━━ THE DATA ━━

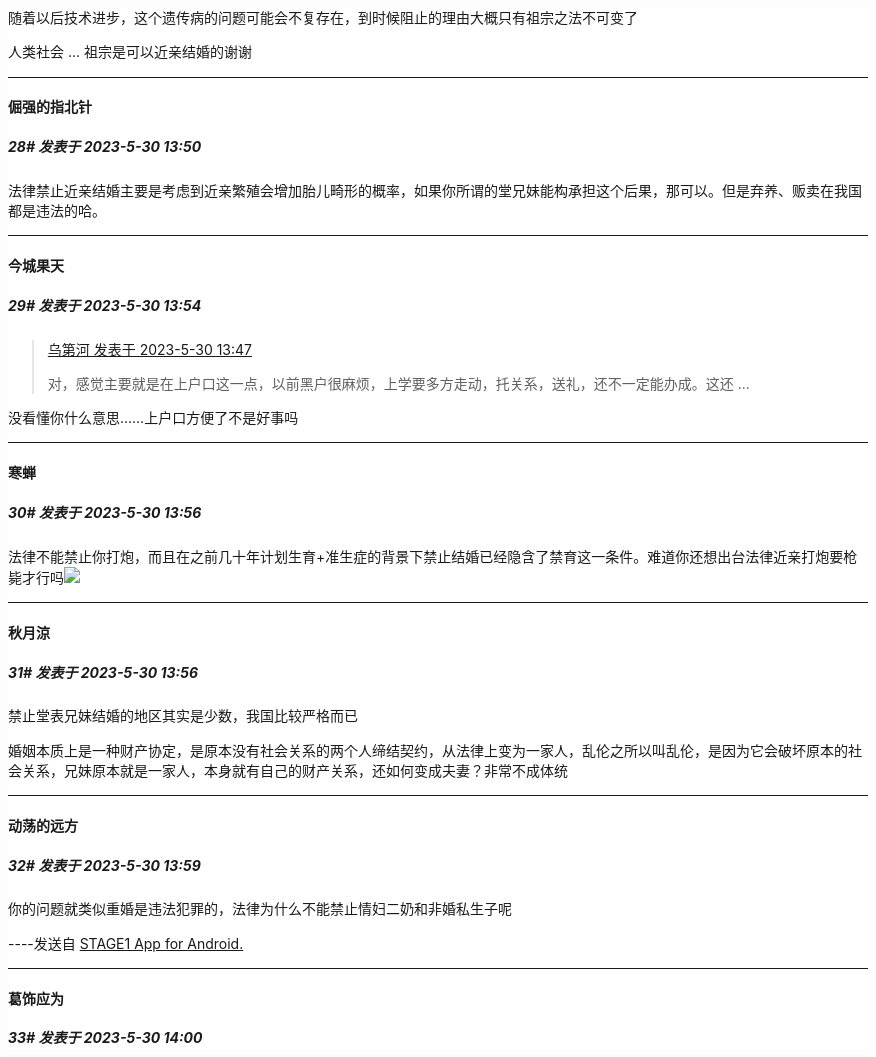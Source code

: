 随着以后技术进步，这个遗传病的问题可能会不复存在，到时候阻止的理由大概只有祖宗之法不可变了

人类社会 ...</blockquote>
祖宗是可以近亲结婚的谢谢

*****

####  倔强的指北针  
##### 28#       发表于 2023-5-30 13:50

法律禁止近亲结婚主要是考虑到近亲繁殖会增加胎儿畸形的概率，如果你所谓的堂兄妹能构承担这个后果，那可以。但是弃养、贩卖在我国都是违法的哈。

*****

####  今城果天  
##### 29#       发表于 2023-5-30 13:54

<blockquote><a href="httphttps://bbs.saraba1st.com/2b/forum.php?mod=redirect&amp;goto=findpost&amp;pid=61050752&amp;ptid=2137548" target="_blank">乌第河 发表于 2023-5-30 13:47</a>

对，感觉主要就是在上户口这一点，以前黑户很麻烦，上学要多方走动，托关系，送礼，还不一定能办成。这还 ...</blockquote>
没看懂你什么意思……上户口方便了不是好事吗

*****

####  寒蝉  
##### 30#       发表于 2023-5-30 13:56

法律不能禁止你打炮，而且在之前几十年计划生育+准生症的背景下禁止结婚已经隐含了禁育这一条件。难道你还想出台法律近亲打炮要枪毙才行吗<img src="https://static.saraba1st.com/image/smiley/face2017/124.png" referrerpolicy="no-referrer">


*****

####  秋月涼  
##### 31#       发表于 2023-5-30 13:56

禁止堂表兄妹结婚的地区其实是少数，我国比较严格而已

婚姻本质上是一种财产协定，是原本没有社会关系的两个人缔结契约，从法律上变为一家人，乱伦之所以叫乱伦，是因为它会破坏原本的社会关系，兄妹原本就是一家人，本身就有自己的财产关系，还如何变成夫妻？非常不成体统

*****

####  动荡的远方  
##### 32#       发表于 2023-5-30 13:59

你的问题就类似重婚是违法犯罪的，法律为什么不能禁止情妇二奶和非婚私生子呢

----发送自 [STAGE1 App for Android.](http://stage1.5j4m.com/?1.37)

*****

####  葛饰应为  
##### 33#       发表于 2023-5-30 14:00
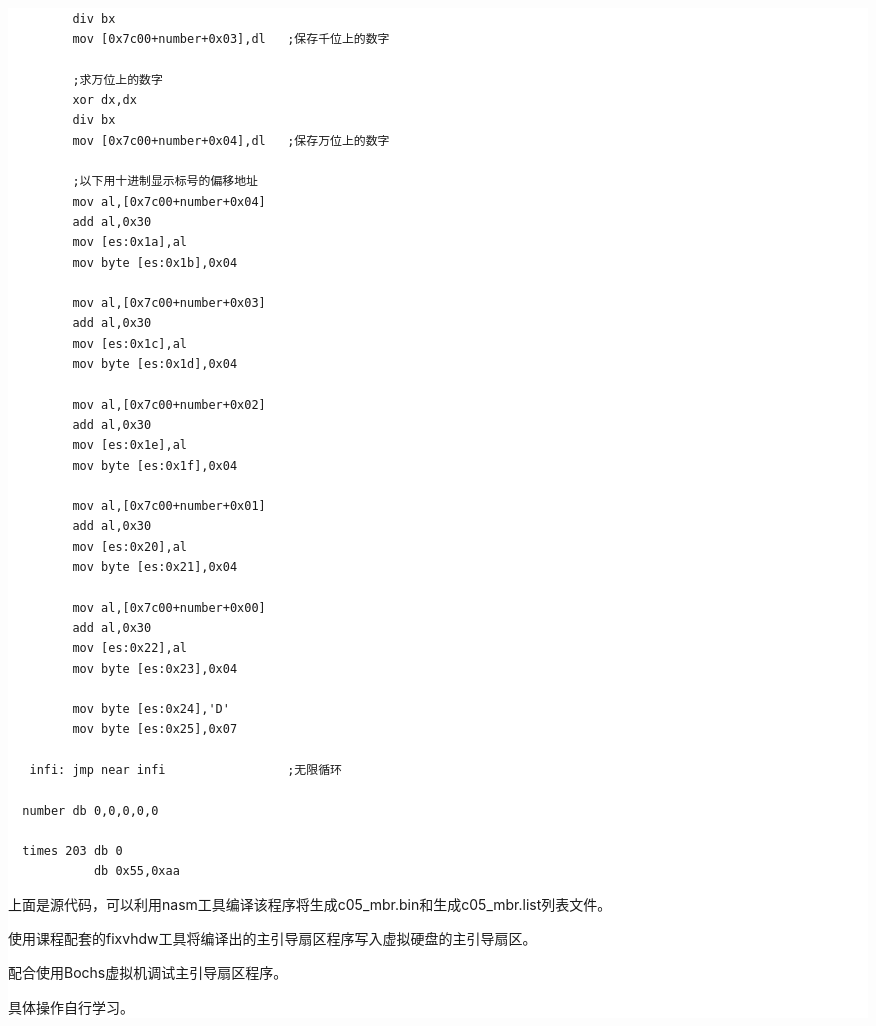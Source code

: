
 ```
         div bx
         mov [0x7c00+number+0x03],dl   ;保存千位上的数字
 
         ;求万位上的数字 
         xor dx,dx
         div bx
         mov [0x7c00+number+0x04],dl   ;保存万位上的数字
 
         ;以下用十进制显示标号的偏移地址
         mov al,[0x7c00+number+0x04]
         add al,0x30
         mov [es:0x1a],al
         mov byte [es:0x1b],0x04
         
         mov al,[0x7c00+number+0x03]
         add al,0x30
         mov [es:0x1c],al
         mov byte [es:0x1d],0x04
         
         mov al,[0x7c00+number+0x02]
         add al,0x30
         mov [es:0x1e],al
         mov byte [es:0x1f],0x04
 
         mov al,[0x7c00+number+0x01]
         add al,0x30
         mov [es:0x20],al
         mov byte [es:0x21],0x04
 
         mov al,[0x7c00+number+0x00]
         add al,0x30
         mov [es:0x22],al
         mov byte [es:0x23],0x04
         
         mov byte [es:0x24],'D'
         mov byte [es:0x25],0x07
          
   infi: jmp near infi                 ;无限循环
      
  number db 0,0,0,0,0
  
  times 203 db 0
            db 0x55,0xaa
```

上面是源代码，可以利用nasm工具编译该程序将生成c05_mbr.bin和生成c05_mbr.list列表文件。

使用课程配套的fixvhdw工具将编译出的主引导扇区程序写入虚拟硬盘的主引导扇区。

配合使用Bochs虚拟机调试主引导扇区程序。

具体操作自行学习。
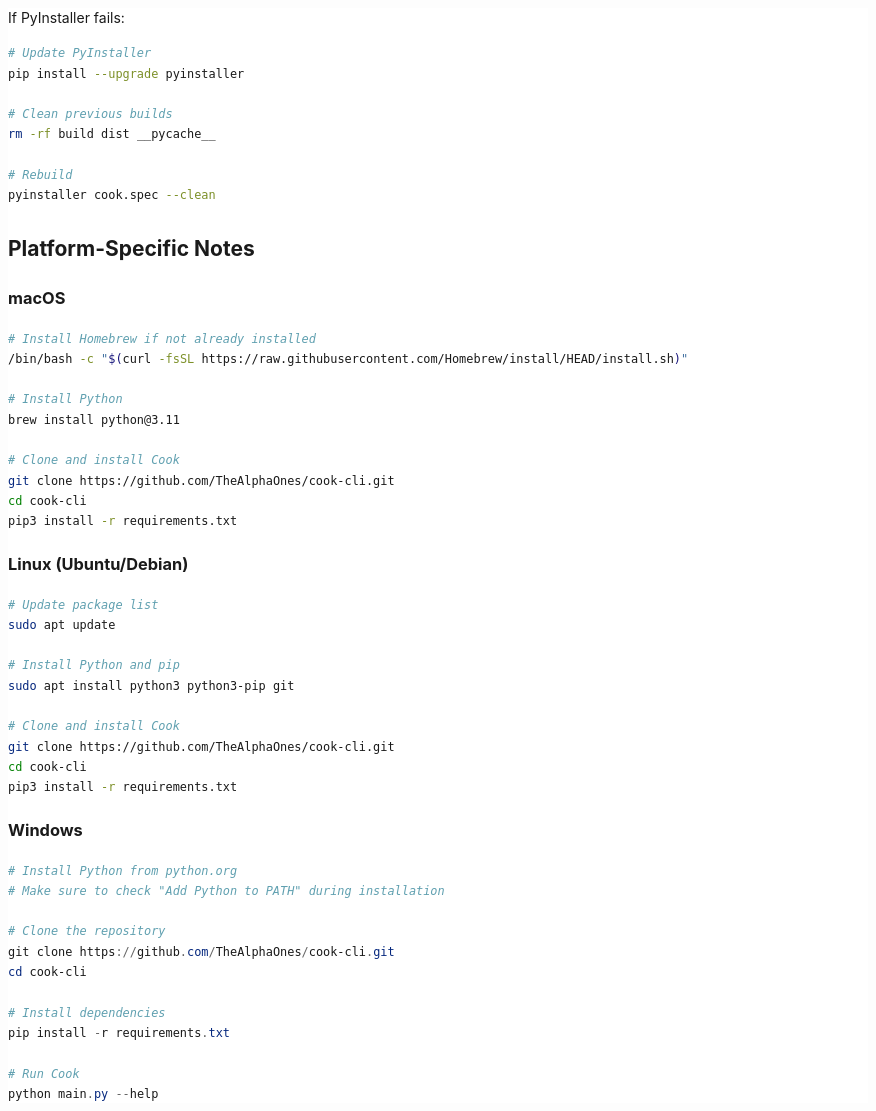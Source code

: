 If PyInstaller fails:

```bash
# Update PyInstaller
pip install --upgrade pyinstaller

# Clean previous builds
rm -rf build dist __pycache__

# Rebuild
pyinstaller cook.spec --clean
```

## Platform-Specific Notes

### macOS

```bash
# Install Homebrew if not already installed
/bin/bash -c "$(curl -fsSL https://raw.githubusercontent.com/Homebrew/install/HEAD/install.sh)"

# Install Python
brew install python@3.11

# Clone and install Cook
git clone https://github.com/TheAlphaOnes/cook-cli.git
cd cook-cli
pip3 install -r requirements.txt
```

### Linux (Ubuntu/Debian)

```bash
# Update package list
sudo apt update

# Install Python and pip
sudo apt install python3 python3-pip git

# Clone and install Cook
git clone https://github.com/TheAlphaOnes/cook-cli.git
cd cook-cli
pip3 install -r requirements.txt
```

### Windows

```powershell
# Install Python from python.org
# Make sure to check "Add Python to PATH" during installation

# Clone the repository
git clone https://github.com/TheAlphaOnes/cook-cli.git
cd cook-cli

# Install dependencies
pip install -r requirements.txt

# Run Cook
python main.py --help
```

━━━

> TASK DETAILS:
All pictures are to be dropped, and the records above returned exactly.

> RESPONSE TO THE EXERCISE:
Source code

: 随着以后技术进步，这个遗传病的问题可能会不复存在，到时候阻止的理由大概只有祖宗之法不可变了

人类社会 ...</blockquote>
祖宗是可以近亲结婚的谢谢

*****

####  倔强的指北针  
##### 28#       发表于 2023-5-30 13:50

法律禁止近亲结婚主要是考虑到近亲繁殖会增加胎儿畸形的概率，如果你所谓的堂兄妹能构承担这个后果，那可以。但是弃养、贩卖在我国都是违法的哈。

*****

####  今城果天  
##### 29#       发表于 2023-5-30 13:54

<blockquote><a href="httphttps://bbs.saraba1st.com/2b/forum.php?mod=redirect&amp;goto=findpost&amp;pid=61050752&amp;ptid=2137548" target="_blank">乌第河 发表于 2023-5-30 13:47</a>

对，感觉主要就是在上户口这一点，以前黑户很麻烦，上学要多方走动，托关系，送礼，还不一定能办成。这还 ...</blockquote>
没看懂你什么意思……上户口方便了不是好事吗

*****

####  寒蝉  
##### 30#       发表于 2023-5-30 13:56

法律不能禁止你打炮，而且在之前几十年计划生育+准生症的背景下禁止结婚已经隐含了禁育这一条件。难道你还想出台法律近亲打炮要枪毙才行吗<img src="https://static.saraba1st.com/image/smiley/face2017/124.png" referrerpolicy="no-referrer">


*****

####  秋月涼  
##### 31#       发表于 2023-5-30 13:56

禁止堂表兄妹结婚的地区其实是少数，我国比较严格而已

婚姻本质上是一种财产协定，是原本没有社会关系的两个人缔结契约，从法律上变为一家人，乱伦之所以叫乱伦，是因为它会破坏原本的社会关系，兄妹原本就是一家人，本身就有自己的财产关系，还如何变成夫妻？非常不成体统

*****

####  动荡的远方  
##### 32#       发表于 2023-5-30 13:59

你的问题就类似重婚是违法犯罪的，法律为什么不能禁止情妇二奶和非婚私生子呢

----发送自 [STAGE1 App for Android.](http://stage1.5j4m.com/?1.37)

*****

####  葛饰应为  
##### 33#       发表于 2023-5-30 14:00
Source code

:
 ```
         div bx
         mov [0x7c00+number+0x03],dl   ;保存千位上的数字
 
         ;求万位上的数字 
         xor dx,dx
         div bx
         mov [0x7c00+number+0x04],dl   ;保存万位上的数字
 
         ;以下用十进制显示标号的偏移地址
         mov al,[0x7c00+number+0x04]
         add al,0x30
         mov [es:0x1a],al
         mov byte [es:0x1b],0x04
         
         mov al,[0x7c00+number+0x03]
         add al,0x30
         mov [es:0x1c],al
         mov byte [es:0x1d],0x04
         
         mov al,[0x7c00+number+0x02]
         add al,0x30
         mov [es:0x1e],al
         mov byte [es:0x1f],0x04
 
         mov al,[0x7c00+number+0x01]
         add al,0x30
         mov [es:0x20],al
         mov byte [es:0x21],0x04
 
         mov al,[0x7c00+number+0x00]
         add al,0x30
         mov [es:0x22],al
         mov byte [es:0x23],0x04
         
         mov byte [es:0x24],'D'
         mov byte [es:0x25],0x07
          
   infi: jmp near infi                 ;无限循环
      
  number db 0,0,0,0,0
  
  times 203 db 0
            db 0x55,0xaa
```

上面是源代码，可以利用nasm工具编译该程序将生成c05_mbr.bin和生成c05_mbr.list列表文件。

使用课程配套的fixvhdw工具将编译出的主引导扇区程序写入虚拟硬盘的主引导扇区。

配合使用Bochs虚拟机调试主引导扇区程序。

具体操作自行学习。
Source code

: If PyInstaller fails:

```bash
# Update PyInstaller
pip install --upgrade pyinstaller

# Clean previous builds
rm -rf build dist __pycache__

# Rebuild
pyinstaller cook.spec --clean
```

## Platform-Specific Notes

### macOS

```bash
# Install Homebrew if not already installed
/bin/bash -c "$(curl -fsSL https://raw.githubusercontent.com/Homebrew/install/HEAD/install.sh)"

# Install Python
brew install python@3.11

# Clone and install Cook
git clone https://github.com/TheAlphaOnes/cook-cli.git
cd cook-cli
pip3 install -r requirements.txt
```

### Linux (Ubuntu/Debian)

```bash
# Update package list
sudo apt update

# Install Python and pip
sudo apt install python3 python3-pip git

# Clone and install Cook
git clone https://github.com/TheAlphaOnes/cook-cli.git
cd cook-cli
pip3 install -r requirements.txt
```

### Windows

```powershell
# Install Python from python.org
# Make sure to check "Add Python to PATH" during installation

# Clone the repository
git clone https://github.com/TheAlphaOnes/cook-cli.git
cd cook-cli

# Install dependencies
pip install -r requirements.txt

# Run Cook
python main.py --help
```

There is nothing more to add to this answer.